## Activity
Your job is to return every line in the data holding the string "observations".

+++ Extracted information

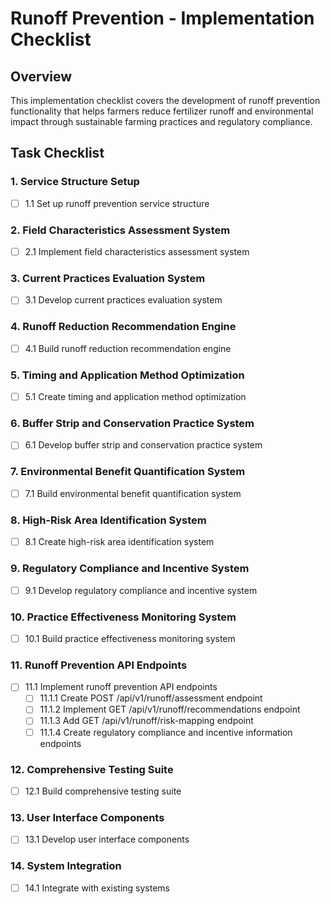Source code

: # Runoff Prevention - Implementation Checklist

## Overview
This implementation checklist covers the development of runoff prevention functionality that helps farmers reduce fertilizer runoff and environmental impact through sustainable farming practices and regulatory compliance.

## Task Checklist

### 1. Service Structure Setup
- [ ] 1.1 Set up runoff prevention service structure

### 2. Field Characteristics Assessment System
- [ ] 2.1 Implement field characteristics assessment system

### 3. Current Practices Evaluation System
- [ ] 3.1 Develop current practices evaluation system

### 4. Runoff Reduction Recommendation Engine
- [ ] 4.1 Build runoff reduction recommendation engine

### 5. Timing and Application Method Optimization
- [ ] 5.1 Create timing and application method optimization

### 6. Buffer Strip and Conservation Practice System
- [ ] 6.1 Develop buffer strip and conservation practice system

### 7. Environmental Benefit Quantification System
- [ ] 7.1 Build environmental benefit quantification system

### 8. High-Risk Area Identification System
- [ ] 8.1 Create high-risk area identification system

### 9. Regulatory Compliance and Incentive System
- [ ] 9.1 Develop regulatory compliance and incentive system

### 10. Practice Effectiveness Monitoring System
- [ ] 10.1 Build practice effectiveness monitoring system

### 11. Runoff Prevention API Endpoints
- [ ] 11.1 Implement runoff prevention API endpoints
  - [ ] 11.1.1 Create POST /api/v1/runoff/assessment endpoint
  - [ ] 11.1.2 Implement GET /api/v1/runoff/recommendations endpoint
  - [ ] 11.1.3 Add GET /api/v1/runoff/risk-mapping endpoint
  - [ ] 11.1.4 Create regulatory compliance and incentive information endpoints

### 12. Comprehensive Testing Suite
- [ ] 12.1 Build comprehensive testing suite

### 13. User Interface Components
- [ ] 13.1 Develop user interface components

### 14. System Integration
- [ ] 14.1 Integrate with existing systems
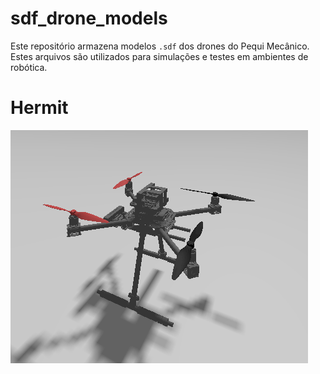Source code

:# sdf_drone_models
Este repositório armazena modelos `.sdf` dos drones do Pequi Mecânico. Estes arquivos são utilizados para simulações e testes em ambientes de robótica.


# Hermit

![Hermit Drone Thumbnail](hermit/thumbnails/hermit.png)
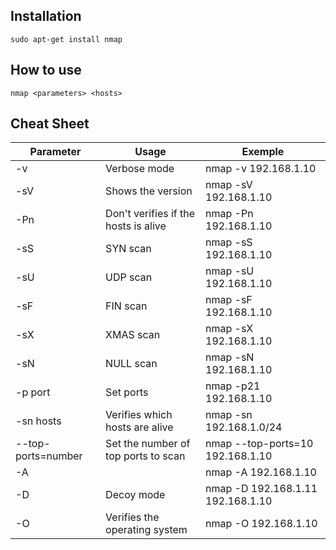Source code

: ## Installation
`sudo apt-get install nmap`

## How to use
`nmap <parameters> <hosts>`

## Cheat Sheet

| **Parameter**      | **Usage**                            | **Exemple**                       |
| ------------------ | ------------------------------------ | --------------------------------- |
| -v                 | Verbose mode                         | nmap -v 192.168.1.10              |
| -sV                | Shows the version                    | nmap -sV 192.168.1.10             |
| -Pn                | Don't verifies if the hosts is alive | nmap -Pn 192.168.1.10             |
| -sS                | SYN scan                             | nmap -sS 192.168.1.10             |
| -sU                | UDP scan                             | nmap -sU 192.168.1.10             |
| -sF                | FIN scan                             | nmap -sF 192.168.1.10             |
| -sX                | XMAS scan                            | nmap -sX 192.168.1.10             |
| -sN                | NULL scan                            | nmap -sN 192.168.1.10             |
| -p port            | Set ports                            | nmap -p21 192.168.1.10            |
| -sn hosts          | Verifies which hosts are alive       | nmap -sn 192.168.1.0/24           |
| --top-ports=number | Set the number of top ports to scan  | nmap --top-ports=10 192.168.1.10  |
| -A                 |                                      | nmap -A 192.168.1.10              |
| -D                 | Decoy mode                           | nmap -D 192.168.1.11 192.168.1.10 |
| -O                 | Verifies the operating system        | nmap -O 192.168.1.10              |
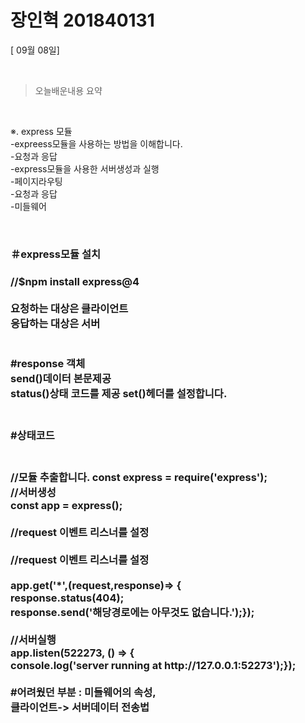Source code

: # 장인혁 201840131

[ 09월 08일]

<br>

>오늘배운내용 요약
 <br>

 ※. express 모듈
 <br>-expreess모듈을 사용하는 방법을 이해합니다.
 <br>-요청과 응답
 <br>-express모듈을 사용한 서버생성과 실행
<br>-페이지라우팅
<br>-요청과 응답
<br>-미들웨어

<br>
<h3>＃express모듈 설치<h3>
//$npm install express@4<br>
<br>
요청하는 대상은 클라이언트<br>
응답하는 대상은 서버<br>
<br>
<br>
#response 객체
<br>
send()데이터 본문제공<br>
status()상태 코드를 제공
set()헤더를 설정합니다.
<br>
<br>
<h3>#상태코드<h3><br>
//모듈 추출합니다.
const express = require('express');
<br>
//서버생성<br>
const app = express();<br><br>
//request 이벤트 리스너를 설정<br><br>
//request 이벤트 리스너를 설정<br><br>
app.get('*',(request,response)=> {<br>response.status(404);<br>
response.send('해당경로에는 아무것도 없습니다.');});
<br><br>
//서버실행<br>
app.listen(522273, () => {<br>
    console.log('server running at http://127.0.0.1:52273');});<br><br>
#어려웠던 부분 : 미들웨어의 속성,<br>클라이언트-> 서버데이터 전송법
<br>
<br>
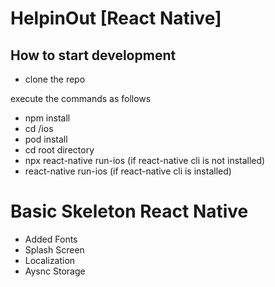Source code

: # HelpinOut [React Native]

## How to start development
- clone the repo

execute the commands as follows
  - npm install
  - cd /ios
  - pod install
  - cd root directory
  - npx react-native run-ios (if react-native cli is not installed)
- react-native run-ios (if react-native cli is  installed)


# Basic Skeleton React Native 
- Added Fonts
- Splash Screen
- Localization
- Aysnc Storage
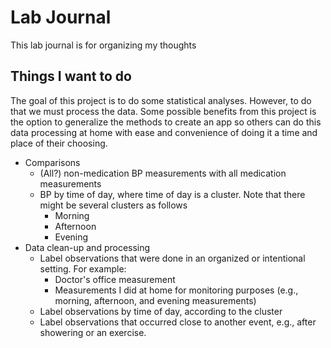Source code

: # Lab Journal

This lab journal is for organizing my thoughts

## Things I want to do

The goal of this project is to do some statistical analyses. However, to do that we must process the data. Some possible benefits from this project is the option to generalize the methods to create an app so others can do this data processing at home with ease and convenience of doing it a time and place of their choosing.

- Comparisons
  - (All?) non-medication BP measurements with all medication measurements
  -  BP by time of day, where time of day is a cluster. Note that there might be several clusters as follows
     -  Morning
     -  Afternoon
     -  Evening
-  Data clean-up and processing
   -  Label observations that were done in an organized or intentional setting. For example:
      -  Doctor's office measurement
      -  Measurements I did at home for monitoring purposes (e.g., morning, afternoon, and evening measurements)
   -  Label observations by time of day, according to the cluster
   -  Label observations that occurred close to another event, e.g., after showering or an exercise.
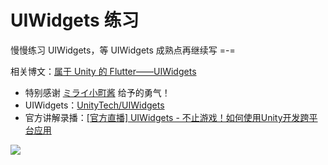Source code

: # UIWidgets 练习

慢慢练习 UIWidgets，等 UIWidgets 成熟点再继续写 =-=

相关博文：[属于 Unity 的 Flutter——UIWidgets](http://frankorz.com/2019/04/01/uiwidgets-practice/)

* 特别感谢 [ミライ小町酱](https://github.com/Miraikomachi/MiraikomachiUnity) 给予的勇气！
* UIWidgets：[UnityTech/UIWidgets](https://github.com/UnityTech/UIWidgets/)  
* 官方讲解录播：[\[官方直播\] UIWidgets - 不止游戏！如何使用Unity开发跨平台应用](https://www.bilibili.com/video/av47558897)

![](https://i.loli.net/2019/03/31/5ca082d35a884.gif)
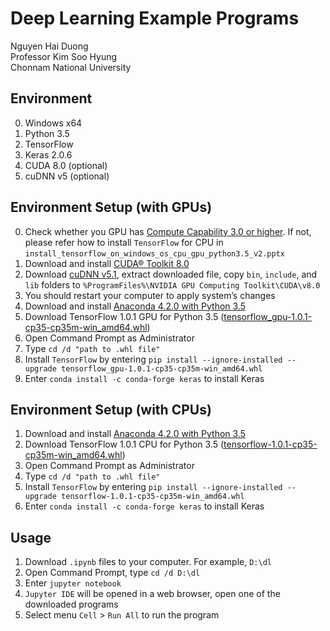 # Deep Learning Example Programs
Nguyen Hai Duong  
Professor Kim Soo Hyung  
Chonnam National University  
    
## Environment
0. Windows x64
1. Python 3.5
2. TensorFlow
3. Keras 2.0.6
3. CUDA 8.0 (optional)
4. cuDNN v5 (optional)

## Environment Setup (with GPUs)
0. Check whether you GPU has [Compute Capability 3.0 or higher](https://developer.nvidia.com/cuda-gpus). If not, please refer how to install `TensorFlow` for CPU in `install_tensorflow_on_windows_os_cpu_gpu_python3.5_v2.pptx`
1. Download and install [CUDA® Toolkit 8.0](https://developer.nvidia.com/cuda-downloads)
2. Download [cuDNN v5.1](https://developer.nvidia.com/cudnn), extract downloaded file, copy `bin`, `include`, and `lib` folders to `%ProgramFiles%\NVIDIA GPU Computing Toolkit\CUDA\v8.0`
3. You should restart your computer to apply system’s changes
4. Download and install [Anaconda 4.2.0 with Python 3.5](https://repo.continuum.io/archive/Anaconda3-4.2.0-Windows-x86_64.exe)
5. Download TensorFlow 1.0.1 GPU for Python 3.5 ([tensorflow_gpu-1.0.1-cp35-cp35m-win_amd64.whl](https://pypi.python.org/pypi/tensorflow-gpu/1.0.1))
6. Open Command Prompt as Administrator
7. Type `cd /d "path to .whl file"`
8. Install `TensorFlow` by entering `pip install --ignore-installed --upgrade tensorflow_gpu-1.0.1-cp35-cp35m-win_amd64.whl`
9. Enter `conda install -c conda-forge keras` to install Keras

## Environment Setup (with CPUs)
1. Download and install [Anaconda 4.2.0 with Python 3.5](https://repo.continuum.io/archive/Anaconda3-4.2.0-Windows-x86_64.exe)
2. Download TensorFlow 1.0.1 CPU for Python 3.5 ([tensorflow-1.0.1-cp35-cp35m-win_amd64.whl](https://pypi.python.org/pypi/tensorflow/1.0.1))
3. Open Command Prompt as Administrator
4. Type `cd /d "path to .whl file"`
5. Install `TensorFlow` by entering `pip install --ignore-installed --upgrade tensorflow-1.0.1-cp35-cp35m-win_amd64.whl`
6. Enter `conda install -c conda-forge keras` to install Keras

## Usage
1. Download `.ipynb` files to your computer. For example, `D:\dl`
2. Open Command Prompt, type `cd /d D:\dl`
3. Enter `jupyter notebook`
4. `Jupyter IDE` will be opened in a web browser, open one of the downloaded programs
5. Select menu `Cell` > `Run All` to run the program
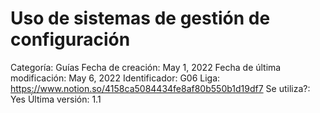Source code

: # Uso de sistemas de gestión de configuración

Categoría: Guías
Fecha de creación: May 1, 2022
Fecha de última modificación: May 6, 2022
Identificador: G06
Liga: https://www.notion.so/4158ca5084434fe8af80b550b1d19df7
Se utiliza?: Yes
Última versión: 1.1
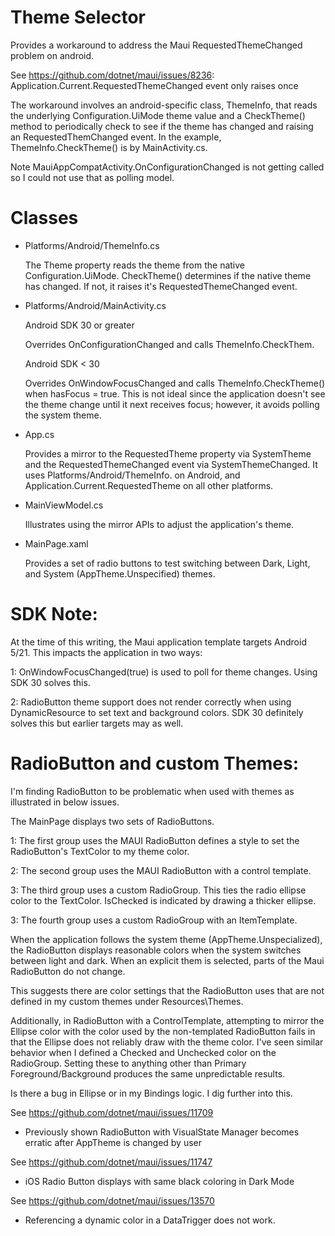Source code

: # Theme Selector

Provides a workaround to address the Maui RequestedThemeChanged problem on android.

See https://github.com/dotnet/maui/issues/8236: Application.Current.RequestedThemeChanged event only raises once

The workaround involves an android-specific class, ThemeInfo, that reads the underlying 
Configuration.UiMode theme value and a CheckTheme() method to periodically 
check to see if the theme has changed and raising an RequestedThemChanged event.
In the example, ThemeInfo.CheckTheme() is by MainActivity.cs.

Note MauiAppCompatActivity.OnConfigurationChanged is not getting called so I could not use that as polling model.

# Classes

* Platforms/Android/ThemeInfo.cs

    The Theme property reads the theme from the native Configuration.UiMode.
    CheckTheme() determines if the native theme has changed.
       If not, it raises it's RequestedThemeChanged event.

* Platforms/Android/MainActivity.cs

    Android SDK 30 or greater

    Overrides OnConfigurationChanged and calls ThemeInfo.CheckThem.

    Android SDK < 30

    Overrides OnWindowFocusChanged and calls ThemeInfo.CheckTheme() 
    when hasFocus = true. This is not ideal since the application 
    doesn't see the theme change until it next receives focus; however, 
    it avoids polling the system theme.

* App.cs

    Provides a mirror to the RequestedTheme property via SystemTheme and 
    the RequestedThemeChanged event via SystemThemeChanged. It uses 
    Platforms/Android/ThemeInfo. on Android, and Application.Current.RequestedTheme
    on all other platforms.

* MainViewModel.cs

    Illustrates using the mirror APIs to adjust the application's theme.

* MainPage.xaml

    Provides a set of radio buttons to test switching between Dark, Light,
    and System (AppTheme.Unspecified) themes.

# SDK Note:
At the time of this writing, the Maui application template targets Android 5/21.
This impacts the application in two ways:

1: OnWindowFocusChanged(true) is used to poll for theme changes. Using SDK 30
solves this.

2: RadioButton theme support does not render correctly when using DynamicResource
to set text and background colors.  SDK 30 definitely solves this but earlier targets
may as well.

# RadioButton and custom Themes:

I'm finding RadioButton to be problematic when used with themes as illustrated in
below issues. 

The MainPage displays two sets of RadioButtons. 

1: The first group uses the MAUI RadioButton defines a style to set the RadioButton's 
TextColor to my theme color.

2: The second group uses the MAUI RadioButton with a control template.

3: The third group uses a custom RadioGroup. This ties the radio ellipse color
to the TextColor.  IsChecked is indicated by drawing a thicker ellipse.

3: The fourth group uses a custom RadioGroup with an ItemTemplate.

When the application follows the system theme (AppTheme.Unspecialized), the RadioButton displays 
reasonable colors when the system switches between light and dark.  When an explicit them
is selected, parts of the Maui RadioButton do not change.

This suggests there are color settings that the RadioButton uses that are not defined in my 
custom themes under Resources\Themes.

Additionally, in RadioButton with a ControlTemplate, attempting to mirror the Ellipse color with the 
color used by the non-templated RadioButton fails in that the Ellipse does not reliably draw with the 
theme color.  I've seen similar behavior when I defined a Checked and Unchecked color on the RadioGroup.
Setting these to anything other than Primary Foreground/Background produces the same unpredictable results.

Is there a bug in Ellipse or in my Bindings logic. I dig further into this.


See https://github.com/dotnet/maui/issues/11709
 - Previously shown RadioButton with VisualState Manager becomes erratic after AppTheme is changed by user

See https://github.com/dotnet/maui/issues/11747
 - iOS Radio Button displays with same black coloring in Dark Mode

See https://github.com/dotnet/maui/issues/13570
 - Referencing a dynamic color in a DataTrigger does not work.
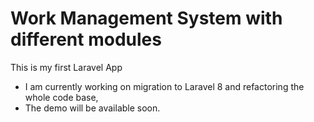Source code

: # Work Management System with different modules
This is my first Laravel App

- I am currently working on migration to Laravel 8 and refactoring the whole code base,
- The demo will be available soon.
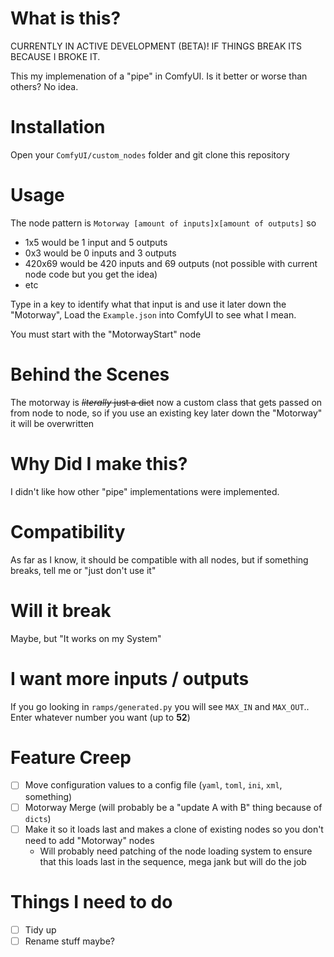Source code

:# What is this?

CURRENTLY IN ACTIVE DEVELOPMENT (BETA)! IF THINGS BREAK ITS BECAUSE I BROKE IT.

This my implemenation of a "pipe" in ComfyUI. Is it better or worse than others? No idea.

# Installation
Open your `ComfyUI/custom_nodes` folder and git clone this repository

# Usage
The node pattern is `Motorway [amount of inputs]x[amount of outputs]` so
* 1x5 would be 1 input and 5 outputs
* 0x3 would be 0 inputs and 3 outputs
* 420x69 would be 420 inputs and 69 outputs (not possible with current node code but you get the idea)
* etc

Type in a key to identify what that input is and use it later down the "Motorway", Load the `Example.json` into ComfyUI to see what I mean.

You must start with the "MotorwayStart" node

# Behind the Scenes
The motorway is ~~*literally* just a dict~~ now a custom class that gets passed on from node to node, so if you use an existing key later down the "Motorway" it will be overwritten

# Why Did I make this?
I didn't like how other "pipe" implementations were implemented.

# Compatibility

As far as I know, it should be compatible with all nodes, but if something breaks, tell me or "just don't use it"

# Will it break

Maybe, but "It works on my System"

# I want more inputs / outputs

If you go looking in `ramps/generated.py` you will see `MAX_IN` and `MAX_OUT`.. Enter whatever number you want (up to __52__)

# Feature Creep
* [ ] Move configuration values to a config file (`yaml`, `toml`, `ini`, `xml`, something)
* [ ] Motorway Merge (will probably be a "update A with B" thing because of `dicts`)
* [ ] Make it so it loads last and makes a clone of existing nodes so you don't need to add "Motorway" nodes
  * Will probably need patching of the node loading system to ensure that this loads last in the sequence, mega jank but will do the job

# Things I need to do
* [ ] Tidy up
* [ ] Rename stuff maybe?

++++++

## Answer space
   -  Label observations that were done in an organized or intentional setting. For example:
   -  Label observations by time of day, according to the cluster
   -  Label observations that occurred close to another event, e.g., after showering or an exercise.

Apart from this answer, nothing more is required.